San Francisco proved too photogenic, telegenic, and overall too fun not to be asked to host the game again in the not-too-distant future. Fortunately for Bay Area residents overwhelmed by it all, that can’t happen any earlier that 2022. The next two games have already been awarded to Houston and Minneapolis, with Miami a frontrunner for SB 53 in 2019 and Atlanta a good possibility for the next installment. Should Stan Kroenke’s stadium open on time in 2019, it will be added to the rotation as quickly as possible, perhaps as early as 2022.
Eventually the NFL will probably go to a 10 city/year rotation as opposed to the 7-year rotation of the past couple of cycles. Replacement domes in the Twin Cities and Atlanta help, as do swank new venues in SF and LA. The success of the Super Bowl in New Jersey convinced other northern cities that they could host outdoor Super Bowls. The NFL is likely to say Thanks, we’ll go with warmer climates as Pete Rozelle intended.
- 2011 – Dallas/Arlington
- 2012 – Indianapolis
- 2013 – New Orleans
- 2014 – NY/NJ
- 2015 – Phoenix/Glendale
- 2016 – SF/Santa Clara
- 2017 – Houston
- 2018 – Minneapolis
- 2019 – TBA (Miami)
- 2020 – TBA (Atlanta)
- 2021 – TBA (Los Angeles)
- 2022 – TBA
- 2023 – TBA
- 2024 – TBA
I can see those last three games being hosted in the same sequence as 2011-13, depending on what upgrades the NFL asks for.
Moving forward, the success of the Super Bowl is likely to embolden those working to get a future Olympics to the Bay.

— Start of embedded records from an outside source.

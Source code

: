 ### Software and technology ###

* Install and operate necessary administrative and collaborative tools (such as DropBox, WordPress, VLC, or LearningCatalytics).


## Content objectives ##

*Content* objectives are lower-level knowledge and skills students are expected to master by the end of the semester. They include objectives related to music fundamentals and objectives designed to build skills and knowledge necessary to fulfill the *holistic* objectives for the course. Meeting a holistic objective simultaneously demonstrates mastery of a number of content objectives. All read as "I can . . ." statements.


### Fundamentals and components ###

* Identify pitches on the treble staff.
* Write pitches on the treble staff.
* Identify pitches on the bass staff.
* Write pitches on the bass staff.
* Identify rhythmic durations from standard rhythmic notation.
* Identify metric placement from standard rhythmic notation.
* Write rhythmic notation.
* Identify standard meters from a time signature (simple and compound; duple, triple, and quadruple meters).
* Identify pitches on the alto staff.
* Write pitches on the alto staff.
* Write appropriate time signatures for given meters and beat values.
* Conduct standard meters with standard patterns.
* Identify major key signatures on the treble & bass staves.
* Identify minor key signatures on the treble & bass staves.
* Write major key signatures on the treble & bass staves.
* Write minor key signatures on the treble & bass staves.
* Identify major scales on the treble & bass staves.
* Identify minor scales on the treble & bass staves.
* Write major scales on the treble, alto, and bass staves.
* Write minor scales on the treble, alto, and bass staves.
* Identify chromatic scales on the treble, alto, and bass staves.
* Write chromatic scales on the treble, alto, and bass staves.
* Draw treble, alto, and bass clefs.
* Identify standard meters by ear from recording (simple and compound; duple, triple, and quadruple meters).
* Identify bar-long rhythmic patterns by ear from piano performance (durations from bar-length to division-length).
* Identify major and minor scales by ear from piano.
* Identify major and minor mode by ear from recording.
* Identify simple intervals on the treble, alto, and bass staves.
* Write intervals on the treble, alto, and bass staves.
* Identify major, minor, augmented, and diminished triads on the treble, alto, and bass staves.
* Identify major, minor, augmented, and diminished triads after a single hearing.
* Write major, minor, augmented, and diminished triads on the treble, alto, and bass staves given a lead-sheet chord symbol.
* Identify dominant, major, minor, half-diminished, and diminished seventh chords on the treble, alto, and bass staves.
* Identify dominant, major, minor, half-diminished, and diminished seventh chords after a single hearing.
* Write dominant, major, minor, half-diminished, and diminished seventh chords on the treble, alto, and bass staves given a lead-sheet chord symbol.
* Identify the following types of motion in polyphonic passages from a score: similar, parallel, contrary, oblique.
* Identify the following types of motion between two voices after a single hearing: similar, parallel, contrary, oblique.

That can’t happen for at least a decade and only if LA flames out in its 2024 attempt. At the very least there will be some level of infrastructure improvement thanks to BART’s expansion to the South Bay. For the Super Bowl and events at Levi’s, the venue will be accessible via both Caltrain and BART, with a light rail shuttle to the stadium. By then, who knows how horrific traffic will be? The self-driving car utopia is not as close as you might think.

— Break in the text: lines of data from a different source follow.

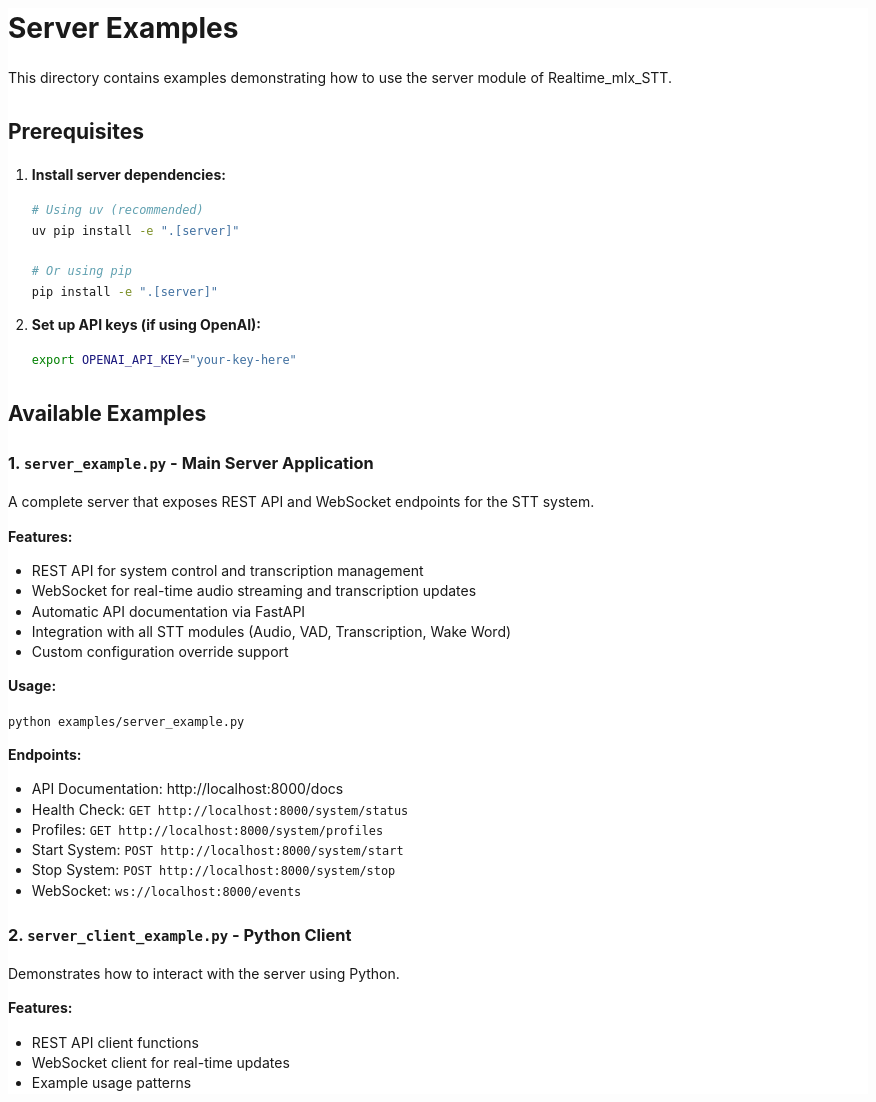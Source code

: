 # Server Examples

This directory contains examples demonstrating how to use the server module of Realtime_mlx_STT.

## Prerequisites

1. **Install server dependencies:**
   ```bash
   # Using uv (recommended)
   uv pip install -e ".[server]"
   
   # Or using pip
   pip install -e ".[server]"
   ```

2. **Set up API keys (if using OpenAI):**
   ```bash
   export OPENAI_API_KEY="your-key-here"
   ```

## Available Examples

### 1. `server_example.py` - Main Server Application

A complete server that exposes REST API and WebSocket endpoints for the STT system.

**Features:**
- REST API for system control and transcription management
- WebSocket for real-time audio streaming and transcription updates
- Automatic API documentation via FastAPI
- Integration with all STT modules (Audio, VAD, Transcription, Wake Word)
- Custom configuration override support

**Usage:**
```bash
python examples/server_example.py
```

**Endpoints:**
- API Documentation: http://localhost:8000/docs
- Health Check: `GET http://localhost:8000/system/status`
- Profiles: `GET http://localhost:8000/system/profiles`
- Start System: `POST http://localhost:8000/system/start`
- Stop System: `POST http://localhost:8000/system/stop`
- WebSocket: `ws://localhost:8000/events`

### 2. `server_client_example.py` - Python Client

Demonstrates how to interact with the server using Python.

**Features:**
- REST API client functions
- WebSocket client for real-time updates
- Example usage patterns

There’s no telling what could happen in the next 10-15 years before a hypothetical next Bay Area Super Bowl. Chances are the tech industry will go through at least one bust cycle, probably two. The real estate bubble might burst. The Bay Area hosted the modern, overhyped Super Bowl with aplomb. It has nothing to prove. The decision to host another one will be for the next generation of leadership to decide. If we’re talking about selling the region’s soul, spare me. It’s been sold and resold more times than can ever be documented.
P.S. – The 49ers might want to get the grass fixed first.